The original Pentium is a dual issue superscalar, in-order architecture which made extensive use of large (for the time) L1 caches. It was overall a slightly different and forward thinking approach as compared to the previous 286/386/486 architectures. While it was not all that much faster at the time to higher clocked 486s, it turned out to scale very well and soon left the older architectures in the dust. While Intel continued using the Pentium name for products not based on the original Pentium architecture, it had proven to be a more than adequate performer for the marketplace at the time.
The scalar unit (the Pentium core) and vector unit both share the same L1 and L2 caches, along with a single connection to the ring bus.
When Intel was considering what to use to process graphics workloads, and potential stream and high performance computing, the most obvious answer was to use multiple cores on one die. Now instead of creating new units like NVIDIA and AMD did with their stream processors, Intel thought that it might go back to previous IP and utilize something from its portfolio. This would get around most potential problems concerning developing a new architecture from the ground up, as well as causing conflicts with other IP from NVIDIA and AMD. So the first decision that Intel made was to use the old Pentium architecture to create a chip with many, many cores, all running as efficiently and simply as possible. Because the Pentium is an in-order architecture, it is quite a bit smaller than an out-of-order product (which has better efficiency in single core performance, but requires many more transistors and a lot more space to implement well).

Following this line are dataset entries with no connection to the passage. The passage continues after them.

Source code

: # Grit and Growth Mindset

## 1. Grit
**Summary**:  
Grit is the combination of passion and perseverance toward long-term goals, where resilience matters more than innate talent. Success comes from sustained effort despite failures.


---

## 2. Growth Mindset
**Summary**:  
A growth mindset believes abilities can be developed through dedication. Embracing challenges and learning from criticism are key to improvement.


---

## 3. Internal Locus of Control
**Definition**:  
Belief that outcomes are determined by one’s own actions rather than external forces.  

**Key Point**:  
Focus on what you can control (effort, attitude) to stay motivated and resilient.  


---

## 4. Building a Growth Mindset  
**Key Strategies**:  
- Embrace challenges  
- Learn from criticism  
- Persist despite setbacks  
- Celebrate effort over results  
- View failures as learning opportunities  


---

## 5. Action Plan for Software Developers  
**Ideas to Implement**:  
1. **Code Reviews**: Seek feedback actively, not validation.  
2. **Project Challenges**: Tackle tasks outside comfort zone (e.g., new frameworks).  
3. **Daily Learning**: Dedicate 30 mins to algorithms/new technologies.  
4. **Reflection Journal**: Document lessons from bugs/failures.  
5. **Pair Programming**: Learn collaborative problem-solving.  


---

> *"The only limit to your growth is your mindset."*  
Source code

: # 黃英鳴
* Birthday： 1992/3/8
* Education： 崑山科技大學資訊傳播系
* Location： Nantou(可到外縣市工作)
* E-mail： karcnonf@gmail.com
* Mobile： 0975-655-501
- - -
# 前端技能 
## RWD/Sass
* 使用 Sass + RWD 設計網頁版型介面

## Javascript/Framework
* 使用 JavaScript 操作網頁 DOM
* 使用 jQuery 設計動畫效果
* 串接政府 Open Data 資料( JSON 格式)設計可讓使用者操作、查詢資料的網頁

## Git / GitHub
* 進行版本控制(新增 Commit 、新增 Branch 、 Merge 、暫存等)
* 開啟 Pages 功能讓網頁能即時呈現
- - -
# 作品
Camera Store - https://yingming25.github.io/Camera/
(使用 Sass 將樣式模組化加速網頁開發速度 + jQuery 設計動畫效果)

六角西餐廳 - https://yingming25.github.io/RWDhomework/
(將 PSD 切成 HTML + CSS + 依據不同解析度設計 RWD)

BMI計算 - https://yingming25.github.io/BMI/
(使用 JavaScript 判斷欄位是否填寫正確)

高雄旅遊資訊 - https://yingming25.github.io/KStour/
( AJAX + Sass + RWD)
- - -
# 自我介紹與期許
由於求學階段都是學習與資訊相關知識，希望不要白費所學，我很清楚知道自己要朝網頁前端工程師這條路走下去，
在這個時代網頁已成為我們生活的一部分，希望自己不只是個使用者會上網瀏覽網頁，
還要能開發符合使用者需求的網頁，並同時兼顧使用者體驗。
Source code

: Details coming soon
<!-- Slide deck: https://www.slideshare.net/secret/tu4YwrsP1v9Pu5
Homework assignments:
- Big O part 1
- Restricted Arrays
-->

Shoving 16+ Pentium cores onto a single die does not however make for a good graphics part. X86 integer and floating point units are not uniquely situated to adequately perform under such conditions that 3D graphics require. Intel realizes this, and has made some major modifications which become the basis for the Larrabee architecture.
The core architecture that Larrabee is based on is of course the dual issue, in-order Pentium architecture. Intel is planning on putting many of these cores on a single die to provide the performance and power needed to push pixels onto our screens, as well as provide a common processing architecture for high performance and stream computing. Intel has also added a vector unit to the core which will handle the majority of the floating point grunt work which is required by current and future 3D graphics workloads. Just as Intel did with the original Pentium and MMX, it is adding on extensions to support the vector unit.
The vector unit is capable of handling sixteen 32 bit operations per clock, which can give it a pretty hefty theoretical output in floating point operations. These vector units can act on 32 bit integer instructions, 32 bit floating point instructions, and 64 bit floating point instructions. This does give them quite a bit of flexibility in dealing with workloads that can either be integer or floating point based. This is in direct opposition to the stream processors of both AMD and NVIDIA which are floating point based (integer formats are converted to floating point in hardware).
Texturing is a very intensive operation which is most definitely not suited to pure X86 computing. The texture unit on Larrabee is one of the few fixed function units located on the chip. As such it does not feature the programmability that current AMD and NVIDIA parts have, but it does seem to cover the basics of texturing. Filtering and decompression are the primary functions of this unit, but without it the CPU and vector portions would take 12x to 40x as long to perform these operations as compared to a fixed function unit focused on these workloads.
The ring bus connects all the functional portions of the chip, allowing for fast and relatively low latency communications. Because of the relatively large caches of the individual cores, any kind of latency is covered up.
Every other rendering function is performed by the X86 core and vector units. Basically other than texturing, every potential operation being done in the rendering pipeline can be programmable. This part could be a real blessing or a real curse for Intel. We can see how well AMD initially did with its programmable color resolve with MSAA, and Intel is taking this several steps further. In theory having a fully programmable raster unit and frame buffer could unleash some unique and interesting effects in 3D rendering, but it could also impose a speed penalty to many common usage models and applications.